We must engage, we must listen to the experiences of those being harmed. We must denounce those who harm. We need to support our friends, our family, by listening to them, by not dismissing or belittling their experiences, by offering empathy, help, kindness.

And we must not turn a blind eye to those who hurt our brothers and sisters in this country. The Alt Right does not value kindness, respect, or compassion. And here’s the shitty thing: honestly, I don’t think we’re doing ourselves any good to not engage with the Alt Right. Frankly, I don’t want to. How do you even try to talk to them? But the thing is, is that some of them is in me. And I’m super uncomfortable with that, and I’m uncomfortable with them, and so it’s really easy to simply turn away from it. To say it’s not my fight, it’s not my problem.

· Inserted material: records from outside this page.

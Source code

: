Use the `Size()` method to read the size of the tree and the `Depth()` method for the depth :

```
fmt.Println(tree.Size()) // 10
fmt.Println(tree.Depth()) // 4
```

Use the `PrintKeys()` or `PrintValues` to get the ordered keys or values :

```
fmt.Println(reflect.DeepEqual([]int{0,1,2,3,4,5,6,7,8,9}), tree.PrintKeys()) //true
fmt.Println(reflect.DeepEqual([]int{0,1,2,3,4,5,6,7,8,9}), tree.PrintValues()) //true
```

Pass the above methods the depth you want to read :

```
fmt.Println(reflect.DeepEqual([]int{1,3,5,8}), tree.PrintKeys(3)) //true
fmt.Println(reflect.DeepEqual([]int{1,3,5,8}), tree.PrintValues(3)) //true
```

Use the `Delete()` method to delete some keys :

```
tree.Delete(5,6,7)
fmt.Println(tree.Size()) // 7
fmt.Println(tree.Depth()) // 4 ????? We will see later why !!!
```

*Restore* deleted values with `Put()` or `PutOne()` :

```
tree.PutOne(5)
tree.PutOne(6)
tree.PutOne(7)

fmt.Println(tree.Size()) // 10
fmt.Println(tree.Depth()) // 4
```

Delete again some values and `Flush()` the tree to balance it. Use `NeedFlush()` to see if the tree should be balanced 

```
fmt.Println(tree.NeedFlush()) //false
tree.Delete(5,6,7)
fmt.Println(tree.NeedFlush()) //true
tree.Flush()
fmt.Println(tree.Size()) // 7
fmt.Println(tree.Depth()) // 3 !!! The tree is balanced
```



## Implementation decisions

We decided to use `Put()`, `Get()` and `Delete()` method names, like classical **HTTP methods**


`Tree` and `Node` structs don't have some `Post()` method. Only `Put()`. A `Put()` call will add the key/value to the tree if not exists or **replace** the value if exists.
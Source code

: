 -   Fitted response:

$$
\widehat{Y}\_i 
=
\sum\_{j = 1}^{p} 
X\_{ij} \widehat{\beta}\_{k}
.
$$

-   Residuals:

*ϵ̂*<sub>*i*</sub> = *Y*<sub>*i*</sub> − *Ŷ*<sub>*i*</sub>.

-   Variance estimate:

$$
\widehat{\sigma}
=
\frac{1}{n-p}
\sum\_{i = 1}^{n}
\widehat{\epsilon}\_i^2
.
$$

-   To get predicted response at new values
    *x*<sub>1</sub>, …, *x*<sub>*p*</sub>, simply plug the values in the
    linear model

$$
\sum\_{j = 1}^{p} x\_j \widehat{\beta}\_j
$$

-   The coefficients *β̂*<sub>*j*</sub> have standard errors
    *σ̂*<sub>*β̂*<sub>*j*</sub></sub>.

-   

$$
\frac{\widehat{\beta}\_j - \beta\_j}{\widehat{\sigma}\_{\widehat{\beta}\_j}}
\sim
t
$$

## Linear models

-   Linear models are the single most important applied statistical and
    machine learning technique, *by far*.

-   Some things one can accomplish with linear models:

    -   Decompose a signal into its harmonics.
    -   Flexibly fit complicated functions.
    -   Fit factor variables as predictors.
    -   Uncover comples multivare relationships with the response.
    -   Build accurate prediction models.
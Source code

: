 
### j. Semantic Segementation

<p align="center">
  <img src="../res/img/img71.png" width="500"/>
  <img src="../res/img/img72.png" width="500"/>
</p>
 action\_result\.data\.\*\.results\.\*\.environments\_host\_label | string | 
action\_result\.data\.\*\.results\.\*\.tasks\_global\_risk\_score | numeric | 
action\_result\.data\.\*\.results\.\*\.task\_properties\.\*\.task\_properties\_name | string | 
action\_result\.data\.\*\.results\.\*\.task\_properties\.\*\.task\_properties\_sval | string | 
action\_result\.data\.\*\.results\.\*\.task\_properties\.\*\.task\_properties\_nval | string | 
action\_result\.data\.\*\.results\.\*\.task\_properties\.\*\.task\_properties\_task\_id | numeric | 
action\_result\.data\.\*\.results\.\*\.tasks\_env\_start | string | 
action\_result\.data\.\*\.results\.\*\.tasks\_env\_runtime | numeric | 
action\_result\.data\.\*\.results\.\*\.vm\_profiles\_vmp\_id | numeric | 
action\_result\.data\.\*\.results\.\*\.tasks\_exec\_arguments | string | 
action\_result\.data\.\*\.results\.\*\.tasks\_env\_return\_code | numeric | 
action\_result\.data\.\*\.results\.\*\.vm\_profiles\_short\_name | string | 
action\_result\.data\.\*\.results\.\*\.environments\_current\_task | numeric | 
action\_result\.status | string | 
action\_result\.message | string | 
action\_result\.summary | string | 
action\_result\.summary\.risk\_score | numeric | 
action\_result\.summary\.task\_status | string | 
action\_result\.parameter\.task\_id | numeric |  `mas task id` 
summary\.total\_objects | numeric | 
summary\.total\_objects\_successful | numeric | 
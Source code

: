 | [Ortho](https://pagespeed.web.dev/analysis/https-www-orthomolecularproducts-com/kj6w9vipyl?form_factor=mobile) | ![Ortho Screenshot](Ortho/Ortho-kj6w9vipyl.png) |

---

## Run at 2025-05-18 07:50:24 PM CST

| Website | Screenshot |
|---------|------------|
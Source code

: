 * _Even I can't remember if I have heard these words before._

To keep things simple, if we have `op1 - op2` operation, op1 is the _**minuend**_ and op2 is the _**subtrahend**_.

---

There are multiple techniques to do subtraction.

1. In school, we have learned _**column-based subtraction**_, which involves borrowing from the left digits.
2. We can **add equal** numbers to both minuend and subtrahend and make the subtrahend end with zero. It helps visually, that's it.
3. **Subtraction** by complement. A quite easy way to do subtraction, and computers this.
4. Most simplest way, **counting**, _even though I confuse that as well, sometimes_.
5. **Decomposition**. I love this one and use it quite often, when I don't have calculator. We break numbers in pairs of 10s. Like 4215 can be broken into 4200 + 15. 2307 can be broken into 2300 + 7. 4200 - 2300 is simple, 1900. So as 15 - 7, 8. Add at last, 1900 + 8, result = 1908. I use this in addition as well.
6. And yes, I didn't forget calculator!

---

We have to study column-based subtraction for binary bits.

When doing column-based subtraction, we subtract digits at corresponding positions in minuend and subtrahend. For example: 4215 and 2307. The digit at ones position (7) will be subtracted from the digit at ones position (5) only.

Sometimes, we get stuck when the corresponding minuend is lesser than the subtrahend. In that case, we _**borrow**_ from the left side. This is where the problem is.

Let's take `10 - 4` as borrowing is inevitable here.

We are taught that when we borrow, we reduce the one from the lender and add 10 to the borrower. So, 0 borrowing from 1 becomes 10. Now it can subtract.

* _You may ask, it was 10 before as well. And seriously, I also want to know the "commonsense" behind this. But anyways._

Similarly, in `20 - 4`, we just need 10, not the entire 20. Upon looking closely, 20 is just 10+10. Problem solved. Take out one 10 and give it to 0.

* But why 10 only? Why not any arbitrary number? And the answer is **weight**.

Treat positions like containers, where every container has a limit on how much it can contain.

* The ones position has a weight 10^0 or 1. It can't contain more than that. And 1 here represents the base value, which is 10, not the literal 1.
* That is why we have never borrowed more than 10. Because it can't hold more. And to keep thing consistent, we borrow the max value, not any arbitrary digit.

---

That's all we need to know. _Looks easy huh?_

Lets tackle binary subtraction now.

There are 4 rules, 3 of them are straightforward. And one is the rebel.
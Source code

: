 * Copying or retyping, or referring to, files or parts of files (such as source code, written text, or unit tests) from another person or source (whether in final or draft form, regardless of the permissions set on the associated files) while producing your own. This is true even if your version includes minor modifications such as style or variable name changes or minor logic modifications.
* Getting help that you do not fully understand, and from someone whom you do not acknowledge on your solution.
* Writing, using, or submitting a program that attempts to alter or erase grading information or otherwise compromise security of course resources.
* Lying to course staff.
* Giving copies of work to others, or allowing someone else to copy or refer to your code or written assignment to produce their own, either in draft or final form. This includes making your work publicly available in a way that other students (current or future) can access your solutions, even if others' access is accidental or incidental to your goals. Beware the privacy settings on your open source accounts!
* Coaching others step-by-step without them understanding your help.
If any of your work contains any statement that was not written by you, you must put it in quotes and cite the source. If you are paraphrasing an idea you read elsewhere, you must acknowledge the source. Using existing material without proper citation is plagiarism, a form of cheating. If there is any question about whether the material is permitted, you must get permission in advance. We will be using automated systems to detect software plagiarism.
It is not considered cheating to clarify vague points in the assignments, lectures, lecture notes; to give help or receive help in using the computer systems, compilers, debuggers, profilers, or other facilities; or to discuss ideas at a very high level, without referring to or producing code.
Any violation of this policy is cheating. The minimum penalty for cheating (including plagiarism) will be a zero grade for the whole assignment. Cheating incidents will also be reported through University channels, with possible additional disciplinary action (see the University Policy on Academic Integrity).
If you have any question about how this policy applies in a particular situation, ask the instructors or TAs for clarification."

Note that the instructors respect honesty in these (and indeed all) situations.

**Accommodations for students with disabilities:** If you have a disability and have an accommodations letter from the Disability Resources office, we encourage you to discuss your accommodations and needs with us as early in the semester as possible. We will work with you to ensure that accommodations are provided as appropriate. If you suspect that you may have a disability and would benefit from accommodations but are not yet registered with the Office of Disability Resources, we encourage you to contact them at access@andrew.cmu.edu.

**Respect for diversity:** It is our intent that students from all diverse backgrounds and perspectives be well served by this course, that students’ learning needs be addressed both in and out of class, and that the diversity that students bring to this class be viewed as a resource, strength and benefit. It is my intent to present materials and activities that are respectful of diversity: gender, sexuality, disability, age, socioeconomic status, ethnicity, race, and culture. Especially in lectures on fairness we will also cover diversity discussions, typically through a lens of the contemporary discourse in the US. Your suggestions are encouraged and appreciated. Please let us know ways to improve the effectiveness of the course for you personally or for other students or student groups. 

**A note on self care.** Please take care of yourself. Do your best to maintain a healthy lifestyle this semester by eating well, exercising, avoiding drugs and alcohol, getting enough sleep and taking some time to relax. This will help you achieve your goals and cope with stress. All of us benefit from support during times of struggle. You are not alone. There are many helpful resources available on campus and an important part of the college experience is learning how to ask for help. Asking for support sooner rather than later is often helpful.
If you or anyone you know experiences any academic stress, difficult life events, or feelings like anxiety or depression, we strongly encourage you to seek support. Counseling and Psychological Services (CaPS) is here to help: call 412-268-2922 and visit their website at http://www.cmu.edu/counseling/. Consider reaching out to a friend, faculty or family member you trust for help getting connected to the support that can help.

But it is my problem. It’s my problem because it’s my family’s problem. And it will take work. Engaging is messy, hard, uncomfortable. I should point out here, that we (that’s us, white, educated people) get the luxury of being made uncomfortable, while our family is systemically being murdered and assaulted. It’s time to hear our family, to not silently watch others hurt them. It’s time to stop being stupid, silent, hospitable, and to start being kind.